* [What you are asked to do]: Take every line from the data that has the word "clearly" in it.

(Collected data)

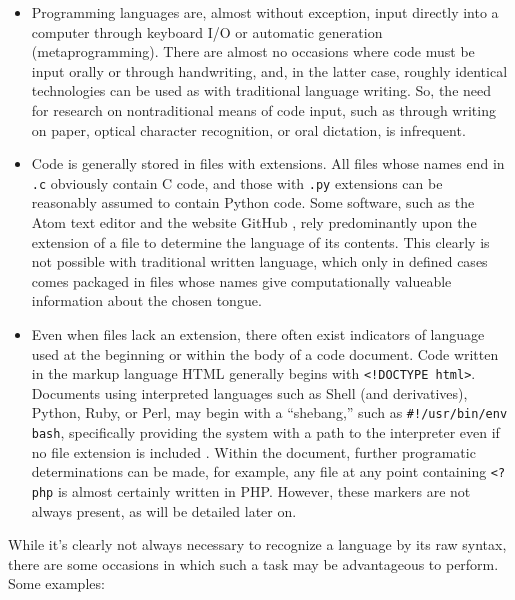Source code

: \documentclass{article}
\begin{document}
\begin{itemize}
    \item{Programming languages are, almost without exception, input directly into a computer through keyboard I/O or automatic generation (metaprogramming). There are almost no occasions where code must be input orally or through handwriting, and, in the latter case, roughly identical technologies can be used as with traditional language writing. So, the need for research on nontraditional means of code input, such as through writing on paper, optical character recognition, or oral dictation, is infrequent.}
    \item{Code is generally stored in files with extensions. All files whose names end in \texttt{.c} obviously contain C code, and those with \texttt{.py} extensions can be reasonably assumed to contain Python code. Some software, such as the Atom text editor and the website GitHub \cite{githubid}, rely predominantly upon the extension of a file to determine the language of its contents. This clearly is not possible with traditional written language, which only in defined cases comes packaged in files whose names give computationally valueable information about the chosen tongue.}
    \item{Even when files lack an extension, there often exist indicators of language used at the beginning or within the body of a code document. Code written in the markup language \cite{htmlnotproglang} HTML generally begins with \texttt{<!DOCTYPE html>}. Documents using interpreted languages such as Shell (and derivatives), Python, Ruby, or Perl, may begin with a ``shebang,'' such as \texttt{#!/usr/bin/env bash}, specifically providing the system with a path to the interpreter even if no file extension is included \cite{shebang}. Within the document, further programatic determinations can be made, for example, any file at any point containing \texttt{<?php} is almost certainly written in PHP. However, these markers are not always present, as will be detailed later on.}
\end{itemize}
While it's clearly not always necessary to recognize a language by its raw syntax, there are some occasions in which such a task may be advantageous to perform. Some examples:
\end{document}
--
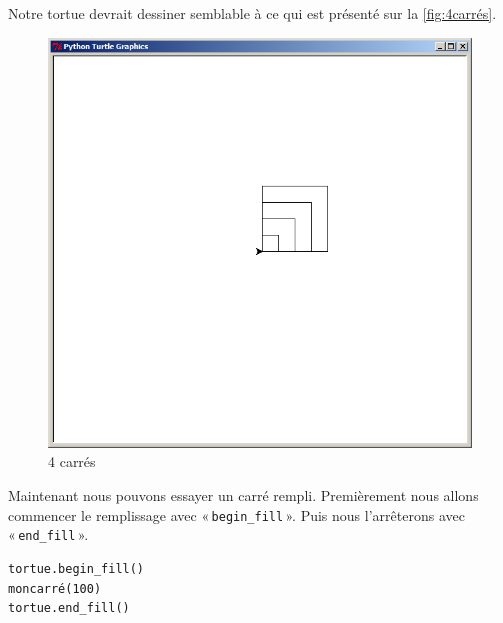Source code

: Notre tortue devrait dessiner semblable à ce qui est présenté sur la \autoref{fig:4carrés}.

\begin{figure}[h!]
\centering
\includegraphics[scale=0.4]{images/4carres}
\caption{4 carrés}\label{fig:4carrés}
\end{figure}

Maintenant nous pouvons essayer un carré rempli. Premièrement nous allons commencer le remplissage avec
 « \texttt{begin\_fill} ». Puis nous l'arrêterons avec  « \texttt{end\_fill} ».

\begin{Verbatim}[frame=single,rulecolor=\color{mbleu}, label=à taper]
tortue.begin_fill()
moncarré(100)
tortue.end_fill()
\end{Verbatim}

* [Task result]:
    \item{Code is generally stored in files with extensions. All files whose names end in \texttt{.c} obviously contain C code, and those with \texttt{.py} extensions can be reasonably assumed to contain Python code. Some software, such as the Atom text editor and the website GitHub \cite{githubid}, rely predominantly upon the extension of a file to determine the language of its contents. This clearly is not possible with traditional written language, which only in defined cases comes packaged in files whose names give computationally valueable information about the chosen tongue.}
While it's clearly not always necessary to recognize a language by its raw syntax, there are some occasions in which such a task may be advantageous to perform. Some examples:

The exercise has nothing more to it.